Priebe, M., Bernhardt, M., Blum, C., Tarantola, M., & Bodenschatz, E. (2014). Scanning X-Ray Nanodiffraction on Dictyostelium discoideum. Biophysics Journal, 107, 2662-2673. doi:10.1016/j.bpj.2014.10.027.


Cite as: http://hdl.handle.net/11858/00-001M-0000-0029-0EE5-9
Abstract
We have performed scanning x-ray nanobeam diffraction experiments on single cells of the amoeba Dictyostelium discoideum. Cells have been investigated in 1), freeze-dried, 2), frozen-hydrated (vitrified), and 3), initially alive states. The spatially resolved small-angle x-ray scattering signal shows characteristic streaklike patterns in reciprocal space, which we attribute to fiber bundles of the actomyosin network. From the intensity distributions, an anisotropy parameter can be derived that indicates pronounced local variations within the cell. In addition to nanobeam small-angle x-ray scattering, we have evaluated the x-ray differential phase contrast in view of the projected electron density.
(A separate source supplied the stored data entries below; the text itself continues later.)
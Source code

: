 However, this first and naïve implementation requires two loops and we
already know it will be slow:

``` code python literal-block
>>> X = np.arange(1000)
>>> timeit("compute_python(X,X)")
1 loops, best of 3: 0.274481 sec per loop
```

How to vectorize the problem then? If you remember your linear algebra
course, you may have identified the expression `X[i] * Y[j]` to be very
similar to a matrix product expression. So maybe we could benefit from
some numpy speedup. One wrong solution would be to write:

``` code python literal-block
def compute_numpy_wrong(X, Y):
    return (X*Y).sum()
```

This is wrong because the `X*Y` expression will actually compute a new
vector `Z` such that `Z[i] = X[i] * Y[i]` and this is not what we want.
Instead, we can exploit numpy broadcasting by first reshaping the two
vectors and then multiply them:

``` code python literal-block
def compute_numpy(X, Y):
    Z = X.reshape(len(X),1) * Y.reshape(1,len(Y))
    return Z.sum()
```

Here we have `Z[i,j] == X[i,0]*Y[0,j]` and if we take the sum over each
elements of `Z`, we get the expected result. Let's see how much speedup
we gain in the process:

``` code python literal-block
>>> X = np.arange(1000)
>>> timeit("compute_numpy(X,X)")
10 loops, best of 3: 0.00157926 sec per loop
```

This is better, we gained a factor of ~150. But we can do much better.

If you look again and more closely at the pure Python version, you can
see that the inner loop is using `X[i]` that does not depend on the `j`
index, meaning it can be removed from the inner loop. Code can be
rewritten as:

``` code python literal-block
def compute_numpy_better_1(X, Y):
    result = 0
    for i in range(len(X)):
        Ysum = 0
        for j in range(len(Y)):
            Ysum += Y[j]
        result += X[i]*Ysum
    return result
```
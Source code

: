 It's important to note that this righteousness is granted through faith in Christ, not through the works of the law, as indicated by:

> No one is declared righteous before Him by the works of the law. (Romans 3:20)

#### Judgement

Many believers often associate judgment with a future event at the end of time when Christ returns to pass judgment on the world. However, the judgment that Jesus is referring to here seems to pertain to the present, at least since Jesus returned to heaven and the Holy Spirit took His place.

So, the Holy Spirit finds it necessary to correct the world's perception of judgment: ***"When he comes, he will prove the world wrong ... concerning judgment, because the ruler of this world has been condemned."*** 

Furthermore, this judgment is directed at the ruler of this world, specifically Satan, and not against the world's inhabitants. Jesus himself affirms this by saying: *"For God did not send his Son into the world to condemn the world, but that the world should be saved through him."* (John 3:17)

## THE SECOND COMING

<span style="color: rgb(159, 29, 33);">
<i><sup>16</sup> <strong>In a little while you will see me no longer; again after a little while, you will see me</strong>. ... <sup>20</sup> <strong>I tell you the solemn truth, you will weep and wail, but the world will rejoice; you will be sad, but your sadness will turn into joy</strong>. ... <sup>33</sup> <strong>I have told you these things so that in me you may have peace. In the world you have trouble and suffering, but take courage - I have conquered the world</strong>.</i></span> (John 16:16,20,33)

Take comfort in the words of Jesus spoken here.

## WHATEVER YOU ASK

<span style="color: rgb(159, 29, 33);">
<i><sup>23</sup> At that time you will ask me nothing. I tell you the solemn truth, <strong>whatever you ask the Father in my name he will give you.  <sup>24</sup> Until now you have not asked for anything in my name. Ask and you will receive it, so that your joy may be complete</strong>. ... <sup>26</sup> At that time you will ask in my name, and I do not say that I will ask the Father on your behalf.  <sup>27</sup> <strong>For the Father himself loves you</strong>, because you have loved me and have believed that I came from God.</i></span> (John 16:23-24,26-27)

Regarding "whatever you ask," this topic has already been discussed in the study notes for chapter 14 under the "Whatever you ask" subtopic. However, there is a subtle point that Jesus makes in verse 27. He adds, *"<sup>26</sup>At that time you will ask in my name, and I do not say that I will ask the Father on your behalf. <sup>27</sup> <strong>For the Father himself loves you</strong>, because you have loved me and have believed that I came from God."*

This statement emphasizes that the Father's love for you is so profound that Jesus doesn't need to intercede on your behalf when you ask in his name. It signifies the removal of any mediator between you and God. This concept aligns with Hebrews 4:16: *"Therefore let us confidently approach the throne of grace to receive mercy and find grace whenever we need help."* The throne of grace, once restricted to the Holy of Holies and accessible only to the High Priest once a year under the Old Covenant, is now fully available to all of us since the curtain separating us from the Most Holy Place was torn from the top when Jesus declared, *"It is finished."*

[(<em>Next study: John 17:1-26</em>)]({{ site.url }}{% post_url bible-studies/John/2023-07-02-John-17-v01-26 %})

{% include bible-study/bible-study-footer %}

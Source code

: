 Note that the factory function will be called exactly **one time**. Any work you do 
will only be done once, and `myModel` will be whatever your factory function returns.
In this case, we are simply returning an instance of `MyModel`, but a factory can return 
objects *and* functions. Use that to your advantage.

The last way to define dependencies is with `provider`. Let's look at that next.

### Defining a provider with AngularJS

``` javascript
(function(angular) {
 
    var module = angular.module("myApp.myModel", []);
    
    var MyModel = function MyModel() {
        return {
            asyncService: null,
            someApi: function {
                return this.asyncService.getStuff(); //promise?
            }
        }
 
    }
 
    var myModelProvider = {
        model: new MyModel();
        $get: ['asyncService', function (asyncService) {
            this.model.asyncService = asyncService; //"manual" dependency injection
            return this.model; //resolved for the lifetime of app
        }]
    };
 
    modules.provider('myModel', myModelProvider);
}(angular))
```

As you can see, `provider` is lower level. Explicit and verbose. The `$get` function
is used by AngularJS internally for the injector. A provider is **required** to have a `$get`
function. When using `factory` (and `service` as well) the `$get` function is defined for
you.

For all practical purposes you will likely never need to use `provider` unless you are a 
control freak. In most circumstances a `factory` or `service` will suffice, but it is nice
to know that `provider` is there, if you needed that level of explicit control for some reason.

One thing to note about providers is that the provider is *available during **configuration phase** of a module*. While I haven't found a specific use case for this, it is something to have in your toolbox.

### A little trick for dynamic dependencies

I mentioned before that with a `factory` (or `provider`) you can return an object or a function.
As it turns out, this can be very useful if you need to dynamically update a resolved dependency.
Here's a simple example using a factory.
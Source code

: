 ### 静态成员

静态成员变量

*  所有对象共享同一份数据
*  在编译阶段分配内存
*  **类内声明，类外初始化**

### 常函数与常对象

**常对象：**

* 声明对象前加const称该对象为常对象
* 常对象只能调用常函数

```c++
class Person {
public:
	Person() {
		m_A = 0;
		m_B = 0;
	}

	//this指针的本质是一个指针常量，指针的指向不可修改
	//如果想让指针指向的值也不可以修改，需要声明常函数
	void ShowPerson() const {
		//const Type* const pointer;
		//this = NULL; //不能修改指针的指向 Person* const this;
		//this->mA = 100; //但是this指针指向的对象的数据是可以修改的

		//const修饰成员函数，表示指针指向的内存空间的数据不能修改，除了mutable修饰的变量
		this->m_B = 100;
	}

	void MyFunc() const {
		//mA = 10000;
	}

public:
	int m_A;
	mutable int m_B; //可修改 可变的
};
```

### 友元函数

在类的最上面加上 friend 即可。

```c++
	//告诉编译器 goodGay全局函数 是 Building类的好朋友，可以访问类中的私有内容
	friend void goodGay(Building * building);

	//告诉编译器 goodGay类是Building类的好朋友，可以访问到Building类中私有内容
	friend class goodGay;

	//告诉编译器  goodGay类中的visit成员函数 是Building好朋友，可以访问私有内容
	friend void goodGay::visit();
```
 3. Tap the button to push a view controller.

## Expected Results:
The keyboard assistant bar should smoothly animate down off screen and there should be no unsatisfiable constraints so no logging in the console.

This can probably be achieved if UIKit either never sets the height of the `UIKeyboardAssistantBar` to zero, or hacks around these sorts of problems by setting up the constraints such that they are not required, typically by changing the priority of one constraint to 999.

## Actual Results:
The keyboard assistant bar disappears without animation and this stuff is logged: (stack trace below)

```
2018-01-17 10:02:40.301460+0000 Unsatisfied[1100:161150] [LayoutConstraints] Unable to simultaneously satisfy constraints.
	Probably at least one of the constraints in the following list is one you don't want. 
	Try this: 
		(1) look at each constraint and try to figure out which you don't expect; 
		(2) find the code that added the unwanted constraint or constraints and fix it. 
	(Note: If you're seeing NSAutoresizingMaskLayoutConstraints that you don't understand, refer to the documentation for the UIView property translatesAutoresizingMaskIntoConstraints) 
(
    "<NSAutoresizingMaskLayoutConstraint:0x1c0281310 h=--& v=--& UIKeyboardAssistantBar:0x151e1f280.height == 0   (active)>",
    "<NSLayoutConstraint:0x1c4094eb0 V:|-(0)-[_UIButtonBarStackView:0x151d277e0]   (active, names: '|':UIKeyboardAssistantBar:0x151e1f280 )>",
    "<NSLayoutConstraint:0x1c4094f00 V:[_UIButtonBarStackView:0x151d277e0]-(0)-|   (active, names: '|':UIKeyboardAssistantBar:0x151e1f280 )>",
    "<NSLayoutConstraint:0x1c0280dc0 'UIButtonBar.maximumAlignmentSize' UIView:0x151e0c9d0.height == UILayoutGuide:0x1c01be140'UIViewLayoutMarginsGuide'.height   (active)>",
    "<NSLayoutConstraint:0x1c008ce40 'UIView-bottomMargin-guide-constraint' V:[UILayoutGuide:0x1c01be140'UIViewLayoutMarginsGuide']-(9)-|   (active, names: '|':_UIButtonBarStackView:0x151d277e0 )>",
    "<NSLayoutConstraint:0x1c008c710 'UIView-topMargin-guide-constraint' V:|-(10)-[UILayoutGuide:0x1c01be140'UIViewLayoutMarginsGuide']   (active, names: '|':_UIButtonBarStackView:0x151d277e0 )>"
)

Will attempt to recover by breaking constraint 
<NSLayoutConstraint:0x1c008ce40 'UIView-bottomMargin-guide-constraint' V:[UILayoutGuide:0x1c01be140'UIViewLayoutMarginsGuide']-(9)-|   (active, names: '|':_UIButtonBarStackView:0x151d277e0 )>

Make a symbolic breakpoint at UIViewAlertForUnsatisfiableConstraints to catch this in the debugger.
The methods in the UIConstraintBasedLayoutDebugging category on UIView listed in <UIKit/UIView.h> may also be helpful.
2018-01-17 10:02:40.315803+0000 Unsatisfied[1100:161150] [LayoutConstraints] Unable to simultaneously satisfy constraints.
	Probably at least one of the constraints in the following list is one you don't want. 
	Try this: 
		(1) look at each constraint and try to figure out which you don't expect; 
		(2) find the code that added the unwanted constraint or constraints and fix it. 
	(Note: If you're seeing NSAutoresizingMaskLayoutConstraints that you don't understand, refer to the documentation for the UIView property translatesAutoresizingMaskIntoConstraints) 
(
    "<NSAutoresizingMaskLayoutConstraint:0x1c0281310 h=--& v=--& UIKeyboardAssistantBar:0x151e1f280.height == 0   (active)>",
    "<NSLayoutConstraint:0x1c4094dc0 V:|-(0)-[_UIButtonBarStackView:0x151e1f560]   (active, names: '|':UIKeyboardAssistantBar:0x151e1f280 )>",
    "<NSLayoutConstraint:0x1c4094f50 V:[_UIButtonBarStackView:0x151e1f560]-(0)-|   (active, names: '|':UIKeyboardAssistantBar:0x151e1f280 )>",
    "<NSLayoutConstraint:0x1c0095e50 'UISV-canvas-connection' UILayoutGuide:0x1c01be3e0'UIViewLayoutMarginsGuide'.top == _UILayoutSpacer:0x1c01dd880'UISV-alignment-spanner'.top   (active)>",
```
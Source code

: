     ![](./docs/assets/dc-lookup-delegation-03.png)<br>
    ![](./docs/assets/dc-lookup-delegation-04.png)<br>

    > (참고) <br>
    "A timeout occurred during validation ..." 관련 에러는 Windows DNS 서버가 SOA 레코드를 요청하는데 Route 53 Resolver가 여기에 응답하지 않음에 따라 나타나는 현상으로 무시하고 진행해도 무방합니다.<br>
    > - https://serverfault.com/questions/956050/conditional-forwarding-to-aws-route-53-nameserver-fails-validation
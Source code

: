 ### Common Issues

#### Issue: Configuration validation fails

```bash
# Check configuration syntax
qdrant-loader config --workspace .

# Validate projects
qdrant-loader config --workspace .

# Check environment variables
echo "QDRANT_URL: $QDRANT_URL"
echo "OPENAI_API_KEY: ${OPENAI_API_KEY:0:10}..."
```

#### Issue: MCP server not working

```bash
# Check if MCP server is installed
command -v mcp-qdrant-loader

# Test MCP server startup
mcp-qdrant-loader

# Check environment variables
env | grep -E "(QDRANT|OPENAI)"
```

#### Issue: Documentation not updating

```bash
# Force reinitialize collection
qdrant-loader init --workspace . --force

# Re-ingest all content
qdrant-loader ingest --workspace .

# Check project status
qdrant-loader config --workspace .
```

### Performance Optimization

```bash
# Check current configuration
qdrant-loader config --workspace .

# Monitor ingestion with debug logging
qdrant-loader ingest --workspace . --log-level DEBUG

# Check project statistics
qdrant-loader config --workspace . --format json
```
Different experimental aspects of the x-ray experiment, sample preparation, and data analysis are discussed. Finally, the x-ray results are correlated with optical microscopy (differential phase contrast and confocal microscopy of mutant strains with fluorescently labeled actin and myosin II), which have been carried out in live and fixed states, including optical microscopy under cryogenic conditions.